*** INFORMATION SUPPLIED Section Begins ***

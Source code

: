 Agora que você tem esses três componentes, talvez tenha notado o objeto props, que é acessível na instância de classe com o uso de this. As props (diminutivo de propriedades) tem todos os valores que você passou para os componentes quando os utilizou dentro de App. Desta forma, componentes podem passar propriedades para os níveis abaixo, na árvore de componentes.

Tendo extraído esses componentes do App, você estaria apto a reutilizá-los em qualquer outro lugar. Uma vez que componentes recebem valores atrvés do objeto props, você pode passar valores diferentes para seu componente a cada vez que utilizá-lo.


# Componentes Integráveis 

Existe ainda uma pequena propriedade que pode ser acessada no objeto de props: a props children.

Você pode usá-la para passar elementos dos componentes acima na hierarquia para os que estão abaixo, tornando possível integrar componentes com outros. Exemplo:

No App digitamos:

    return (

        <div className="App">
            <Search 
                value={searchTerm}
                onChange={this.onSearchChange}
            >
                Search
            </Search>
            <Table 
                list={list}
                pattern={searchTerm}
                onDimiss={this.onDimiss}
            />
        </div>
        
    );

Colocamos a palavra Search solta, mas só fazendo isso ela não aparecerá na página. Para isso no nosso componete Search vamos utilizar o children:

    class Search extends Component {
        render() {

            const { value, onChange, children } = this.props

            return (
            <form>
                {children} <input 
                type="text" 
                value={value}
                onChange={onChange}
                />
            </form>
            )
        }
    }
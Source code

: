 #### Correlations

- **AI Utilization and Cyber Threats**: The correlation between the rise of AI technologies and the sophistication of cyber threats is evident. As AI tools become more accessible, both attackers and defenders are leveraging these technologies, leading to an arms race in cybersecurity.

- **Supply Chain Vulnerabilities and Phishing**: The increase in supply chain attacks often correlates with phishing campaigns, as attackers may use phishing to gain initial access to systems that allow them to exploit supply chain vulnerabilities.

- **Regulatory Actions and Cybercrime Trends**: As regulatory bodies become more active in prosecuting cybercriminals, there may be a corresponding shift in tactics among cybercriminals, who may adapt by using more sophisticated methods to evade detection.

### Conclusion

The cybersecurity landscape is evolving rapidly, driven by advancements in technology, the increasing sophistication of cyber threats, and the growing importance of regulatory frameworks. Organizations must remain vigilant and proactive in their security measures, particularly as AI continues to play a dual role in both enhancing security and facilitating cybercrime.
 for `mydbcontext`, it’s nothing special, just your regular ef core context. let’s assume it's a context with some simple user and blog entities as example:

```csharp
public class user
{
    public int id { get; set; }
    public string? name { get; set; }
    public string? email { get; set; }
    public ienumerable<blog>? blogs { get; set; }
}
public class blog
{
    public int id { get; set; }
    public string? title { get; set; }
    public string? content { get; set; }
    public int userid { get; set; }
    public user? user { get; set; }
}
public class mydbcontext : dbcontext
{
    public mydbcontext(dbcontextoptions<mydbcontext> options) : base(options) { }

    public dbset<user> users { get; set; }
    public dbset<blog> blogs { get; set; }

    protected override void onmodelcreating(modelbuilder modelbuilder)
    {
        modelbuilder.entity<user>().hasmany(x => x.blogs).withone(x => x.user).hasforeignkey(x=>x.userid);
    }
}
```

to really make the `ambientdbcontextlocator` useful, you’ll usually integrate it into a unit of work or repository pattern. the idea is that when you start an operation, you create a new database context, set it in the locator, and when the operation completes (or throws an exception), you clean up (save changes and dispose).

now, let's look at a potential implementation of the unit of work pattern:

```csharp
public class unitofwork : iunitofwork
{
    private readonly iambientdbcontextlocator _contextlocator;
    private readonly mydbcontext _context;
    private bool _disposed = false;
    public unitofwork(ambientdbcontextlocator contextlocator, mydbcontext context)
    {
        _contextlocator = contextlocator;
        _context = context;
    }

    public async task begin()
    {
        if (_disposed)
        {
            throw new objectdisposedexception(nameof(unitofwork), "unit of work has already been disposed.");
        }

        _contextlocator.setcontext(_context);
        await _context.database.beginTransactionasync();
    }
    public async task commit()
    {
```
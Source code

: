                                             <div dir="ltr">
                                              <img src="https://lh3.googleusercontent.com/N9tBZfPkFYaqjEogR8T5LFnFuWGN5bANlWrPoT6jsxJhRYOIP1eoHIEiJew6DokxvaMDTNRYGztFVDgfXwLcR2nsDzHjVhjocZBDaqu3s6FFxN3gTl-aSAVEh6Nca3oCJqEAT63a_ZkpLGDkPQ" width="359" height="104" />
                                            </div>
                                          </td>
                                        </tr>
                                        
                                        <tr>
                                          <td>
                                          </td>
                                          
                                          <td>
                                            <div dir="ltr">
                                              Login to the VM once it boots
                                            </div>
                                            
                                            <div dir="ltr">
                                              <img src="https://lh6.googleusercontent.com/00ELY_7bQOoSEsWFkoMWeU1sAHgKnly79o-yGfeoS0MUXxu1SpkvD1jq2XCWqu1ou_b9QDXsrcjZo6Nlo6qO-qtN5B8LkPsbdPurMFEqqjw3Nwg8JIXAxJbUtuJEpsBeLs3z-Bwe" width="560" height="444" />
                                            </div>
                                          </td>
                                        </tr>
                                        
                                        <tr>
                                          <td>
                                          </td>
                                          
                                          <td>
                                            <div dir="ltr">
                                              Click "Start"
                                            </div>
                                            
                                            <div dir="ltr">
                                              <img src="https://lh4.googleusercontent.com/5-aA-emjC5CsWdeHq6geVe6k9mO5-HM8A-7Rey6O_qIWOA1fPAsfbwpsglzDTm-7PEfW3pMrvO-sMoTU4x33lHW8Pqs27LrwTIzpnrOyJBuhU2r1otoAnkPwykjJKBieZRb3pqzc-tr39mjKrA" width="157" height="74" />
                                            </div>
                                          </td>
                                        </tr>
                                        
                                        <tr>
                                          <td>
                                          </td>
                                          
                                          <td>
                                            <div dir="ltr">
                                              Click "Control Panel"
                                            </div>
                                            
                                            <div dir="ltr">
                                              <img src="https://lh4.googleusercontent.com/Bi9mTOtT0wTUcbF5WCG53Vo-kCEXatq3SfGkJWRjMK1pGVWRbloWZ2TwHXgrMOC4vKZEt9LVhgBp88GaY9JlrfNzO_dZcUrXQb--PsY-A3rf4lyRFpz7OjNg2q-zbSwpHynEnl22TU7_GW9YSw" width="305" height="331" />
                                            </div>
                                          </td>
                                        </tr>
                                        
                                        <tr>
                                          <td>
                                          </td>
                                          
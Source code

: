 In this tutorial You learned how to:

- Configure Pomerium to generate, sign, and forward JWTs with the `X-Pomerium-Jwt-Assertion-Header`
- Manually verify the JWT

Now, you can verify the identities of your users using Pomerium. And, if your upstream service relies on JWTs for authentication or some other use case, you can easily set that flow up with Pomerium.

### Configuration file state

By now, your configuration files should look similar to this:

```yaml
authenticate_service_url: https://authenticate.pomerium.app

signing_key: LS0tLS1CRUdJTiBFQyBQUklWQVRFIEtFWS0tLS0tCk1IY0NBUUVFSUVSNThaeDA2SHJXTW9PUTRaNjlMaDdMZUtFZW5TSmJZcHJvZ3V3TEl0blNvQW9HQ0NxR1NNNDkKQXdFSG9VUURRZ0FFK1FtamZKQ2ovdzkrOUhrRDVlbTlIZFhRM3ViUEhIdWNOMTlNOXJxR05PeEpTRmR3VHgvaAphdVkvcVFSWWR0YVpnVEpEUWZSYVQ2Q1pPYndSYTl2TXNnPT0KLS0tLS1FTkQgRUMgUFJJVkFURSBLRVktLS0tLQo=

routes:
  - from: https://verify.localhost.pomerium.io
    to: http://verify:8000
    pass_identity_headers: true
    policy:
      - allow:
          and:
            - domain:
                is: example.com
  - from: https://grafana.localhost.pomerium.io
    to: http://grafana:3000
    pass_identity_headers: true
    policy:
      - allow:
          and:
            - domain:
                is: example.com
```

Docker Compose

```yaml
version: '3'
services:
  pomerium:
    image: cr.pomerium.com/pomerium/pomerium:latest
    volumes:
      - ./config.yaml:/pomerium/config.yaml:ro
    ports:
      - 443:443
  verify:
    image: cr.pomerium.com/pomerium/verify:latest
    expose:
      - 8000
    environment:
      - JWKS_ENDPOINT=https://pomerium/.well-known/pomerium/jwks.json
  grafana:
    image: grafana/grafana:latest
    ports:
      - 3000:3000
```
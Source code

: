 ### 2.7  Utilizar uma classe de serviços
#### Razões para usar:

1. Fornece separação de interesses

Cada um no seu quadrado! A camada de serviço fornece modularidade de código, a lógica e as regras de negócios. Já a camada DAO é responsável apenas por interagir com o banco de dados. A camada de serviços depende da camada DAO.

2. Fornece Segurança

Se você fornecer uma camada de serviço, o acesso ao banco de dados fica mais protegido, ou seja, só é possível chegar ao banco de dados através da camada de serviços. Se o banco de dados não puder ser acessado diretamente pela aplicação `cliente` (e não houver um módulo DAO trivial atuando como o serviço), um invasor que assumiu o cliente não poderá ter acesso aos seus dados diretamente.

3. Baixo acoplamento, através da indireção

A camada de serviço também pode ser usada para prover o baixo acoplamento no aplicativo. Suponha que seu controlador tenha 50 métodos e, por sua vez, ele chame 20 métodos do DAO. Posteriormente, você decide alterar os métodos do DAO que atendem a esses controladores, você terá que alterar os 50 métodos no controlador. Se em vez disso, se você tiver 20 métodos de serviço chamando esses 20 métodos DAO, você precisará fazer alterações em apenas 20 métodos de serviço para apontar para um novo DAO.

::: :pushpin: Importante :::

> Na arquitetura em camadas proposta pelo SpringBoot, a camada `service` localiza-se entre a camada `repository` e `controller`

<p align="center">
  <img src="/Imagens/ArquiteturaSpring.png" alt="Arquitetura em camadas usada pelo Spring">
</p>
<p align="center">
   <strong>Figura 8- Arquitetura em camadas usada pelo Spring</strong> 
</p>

*** INFORMATION SUPPLIED Section Ends ***

• _TASK GOAL_
All lines from the opening of the material through the line that contains "árvore de componentes." are to be printed exactly, with no others.

• _ANSWER SECTION_
Source code

: Agora que você tem esses três componentes, talvez tenha notado o objeto props, que é acessível na instância de classe com o uso de this. As props (diminutivo de propriedades) tem todos os valores que você passou para os componentes quando os utilizou dentro de App. Desta forma, componentes podem passar propriedades para os níveis abaixo, na árvore de componentes.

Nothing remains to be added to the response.